6. The virtual machine system of claim 5, wherein the first virtual machine and the second virtual machines correspond to a same one of the virtual machines at different times.

7. The virtual machine system of claim 5, wherein the first virtual machine and the second virtual machine correspond to different ones of the virtual machines.

8. The virtual machine system of claim 5, wherein at least some of the respective configuration data that is collected is not used to create the respective virtual machine signatures.

9. The virtual machine system of claim 5, wherein the respective virtual machine signatures correspond to respective hashed strings.

10. A method for managing virtual machines in a virtual machine system, comprising:

creating unique virtual machine identifications for virtual machines of a virtual machine system based at least on respective configuration file locations for the virtual machines, a virtual machine manager for each of the virtual machines, and associated virtual machine identifications assigned to the virtual machines by the virtual machine manager for each of the virtual machines;

collecting respective configuration data on the virtual machines;

creating, from at least some of the respective configuration data, one or more respective virtual machine signatures for each of the virtual machines;

associating the respective virtual machine signatures with appropriate ones of the unique virtual machine identifications; and

comparing a first signature with a second signature to determine a difference between a first virtual machine and a second virtual machine both of which are included within the virtual machines, wherein the first and second signatures are included within the respective virtual machine signatures.

11. The method of claim 10, wherein the first virtual machine and the second virtual machine correspond to a same one of the virtual machines at different times.

12. The method of claim 10, wherein the first virtual machine and the second virtual machine correspond to different ones of the virtual machines.

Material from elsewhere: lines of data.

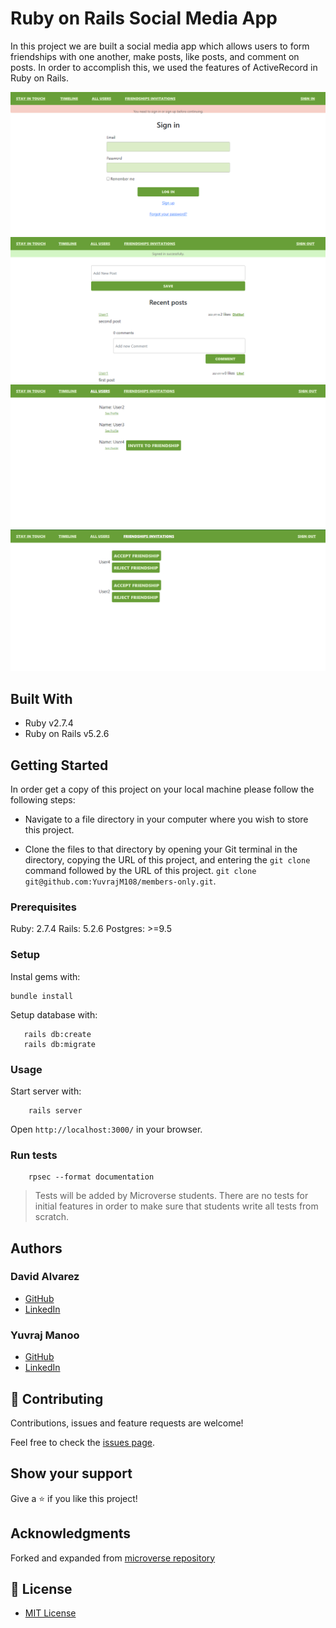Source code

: # Ruby on Rails Social Media App

In this project we are built a social media app which allows users to form friendships with one another, make posts, like posts, and comment on posts. In order to accomplish this, we used the features of ActiveRecord in Ruby on Rails.

![Sign In Form](./docs/app-screenshot-1.png)
![Timeline](./docs/app-screenshot-2.png)
![Users Page](./docs/app-screenshot-3.png)
![Friendship Invitations](./docs/app-screenshot-4.png)

## Built With

- Ruby v2.7.4
- Ruby on Rails v5.2.6

## Getting Started

In order get a copy of this project on your local machine please follow the following steps:

- Navigate to a file directory in your computer where you wish to store this project.

- Clone the files to that directory by opening your Git terminal in the directory, copying the URL of this project, and entering the ```git clone``` command followed by the URL of this project. ```git clone git@github.com:YuvrajM108/members-only.git```.

### Prerequisites

Ruby: 2.7.4
Rails: 5.2.6
Postgres: >=9.5

### Setup

Instal gems with:

```
bundle install
```

Setup database with:

```
   rails db:create
   rails db:migrate
```

### Usage

Start server with:

```
    rails server
```

Open `http://localhost:3000/` in your browser.

### Run tests

```
    rpsec --format documentation
```

> Tests will be added by Microverse students. There are no tests for initial features in order to make sure that students write all tests from scratch.

## Authors

### David Alvarez
- [GitHub](https://github.com/petumazo/)
- [LinkedIn](https://www.linkedin.com/in/davidalvarezmazzo/)

### Yuvraj Manoo
- [GitHub](https://github.com/YuvrajM108/)
- [LinkedIn](https://www.linkedin.com/in/yuvraj-manoo/)

## 🤝 Contributing

Contributions, issues and feature requests are welcome!

Feel free to check the [issues page](https://github.com/petumazo/ror-social-scaffold/issues).

## Show your support

Give a ⭐️ if you like this project!

## Acknowledgments

Forked and expanded from [microverse repository](https://github.com/microverseinc/ror-social-scaffold)

## 📝 License

- [MIT License](https://github.com/git/git-scm.com/blob/main/MIT-LICENSE.txt)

13. The method of claim 10, wherein at least some of the respective configuration data that is collected is not used to create the respective virtual machine signatures.

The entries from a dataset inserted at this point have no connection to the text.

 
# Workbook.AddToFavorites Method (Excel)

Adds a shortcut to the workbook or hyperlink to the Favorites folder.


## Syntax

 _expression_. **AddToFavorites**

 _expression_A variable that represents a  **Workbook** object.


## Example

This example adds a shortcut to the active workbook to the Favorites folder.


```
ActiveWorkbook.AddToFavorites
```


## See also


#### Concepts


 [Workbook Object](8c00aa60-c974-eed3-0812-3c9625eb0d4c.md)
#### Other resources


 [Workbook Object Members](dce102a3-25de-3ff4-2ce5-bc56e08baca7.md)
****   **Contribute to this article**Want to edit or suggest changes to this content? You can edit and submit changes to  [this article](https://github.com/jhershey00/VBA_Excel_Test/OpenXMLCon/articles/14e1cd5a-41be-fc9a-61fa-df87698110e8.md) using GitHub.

14. The method of claim 10, wherein the respective virtual machine signatures correspond to respective hashed strings.

15. The method of claim 10, wherein the respective virtual machine signatures correspond to respective fuzzy hashed strings.

16. The method of claim 10, wherein the virtual machines correspond to clones in a web farm.

17. The method of claim 10, wherein the first virtual machine is a compliant virtual machine and the second virtual machine is a non-compliant virtual machine that is misconfigured or not properly secured.

18. The method of claim 10, wherein the difference between the first virtual machine and the second virtual machine is associated with one or more of differences in virtual hardware, operating systems, and configuration files.

19. The method of claim 10, wherein the difference between the first and second signatures corresponds to a graph edit distance which provides an indication of how many changes are required for the first and second signatures to be equal.

20. The method of claim 10, wherein the virtual machine signatures are created for each layer of the virtual machine system.